On June 11, 2009, Representative Carolyn B. Maloney (NY) and Senator Jeff Merkley (OR) introduced the Breastfeeding Promotion Act in both houses of Congress. The purpose of this bill is to provide a unified national policy to keep mothers, their children, and their communities healthy. In the past, a similar bill has been presented to the House, but this is the first time the bill has been introduced in the Senate.
The United States Breastfeeding Committee has posted contact information so that interested parties can let their representatives and senators know they want to see this bill passed.
The Breastfeeding Promotion Act (H.R. 2819, S. 1244) includes five provisions:
1. Amends the Civil Rights Act of 1964 to protect breastfeeding women from being fired or discriminated against in the workplace.
2. Provides tax incentives for businesses that establish private lactation areas in the workplace, or provide breastfeeding equipment or consultation services to their employees.
3. Provides for a performance standard to ensure breast pumps are safe and effective.
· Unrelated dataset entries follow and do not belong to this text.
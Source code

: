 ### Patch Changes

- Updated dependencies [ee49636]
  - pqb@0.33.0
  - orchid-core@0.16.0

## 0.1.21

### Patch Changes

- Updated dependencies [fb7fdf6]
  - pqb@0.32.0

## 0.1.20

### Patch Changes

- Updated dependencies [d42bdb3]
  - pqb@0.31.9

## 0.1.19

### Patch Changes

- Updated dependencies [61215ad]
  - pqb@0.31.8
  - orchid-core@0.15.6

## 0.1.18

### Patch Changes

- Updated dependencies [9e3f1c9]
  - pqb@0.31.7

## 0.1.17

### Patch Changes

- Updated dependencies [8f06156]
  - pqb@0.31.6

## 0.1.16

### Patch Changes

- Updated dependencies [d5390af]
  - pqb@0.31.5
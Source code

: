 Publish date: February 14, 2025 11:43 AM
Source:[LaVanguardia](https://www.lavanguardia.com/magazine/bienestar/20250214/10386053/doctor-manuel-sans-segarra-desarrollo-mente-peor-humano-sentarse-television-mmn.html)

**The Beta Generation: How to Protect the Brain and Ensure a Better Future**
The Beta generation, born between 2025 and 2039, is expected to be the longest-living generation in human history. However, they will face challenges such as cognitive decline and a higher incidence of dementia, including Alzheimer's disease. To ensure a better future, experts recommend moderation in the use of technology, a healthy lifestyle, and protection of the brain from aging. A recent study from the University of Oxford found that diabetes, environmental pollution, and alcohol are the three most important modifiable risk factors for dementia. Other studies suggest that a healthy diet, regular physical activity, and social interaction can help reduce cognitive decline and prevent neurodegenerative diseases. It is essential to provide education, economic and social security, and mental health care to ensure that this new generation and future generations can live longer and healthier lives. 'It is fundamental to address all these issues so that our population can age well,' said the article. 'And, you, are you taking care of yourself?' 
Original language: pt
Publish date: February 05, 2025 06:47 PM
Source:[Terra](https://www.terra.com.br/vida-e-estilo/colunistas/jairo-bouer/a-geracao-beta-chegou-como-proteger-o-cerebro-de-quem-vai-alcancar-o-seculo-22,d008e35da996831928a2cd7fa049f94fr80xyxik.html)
4. Allows breastfeeding equipment and consultation services to be tax deductible for families (amends Internal Revenue Code definition of "medical care").
5. Protects the privacy of breastfeeding mothers by ensuring they have break time and a private place to pump (applies to employers with 50 or more employees, see text of legislation for details).
If you want to read the full text of the bill, you can do so here.
In light of President Obama's speech today calling for increased attention to prevention of disease, this is the perfect time for this bill to receive widespread attention. The well-documented health benefits of breastfeeding are a crucial component of a prevention-based medical model. Make sure your congressional delegates move to embrace this bill!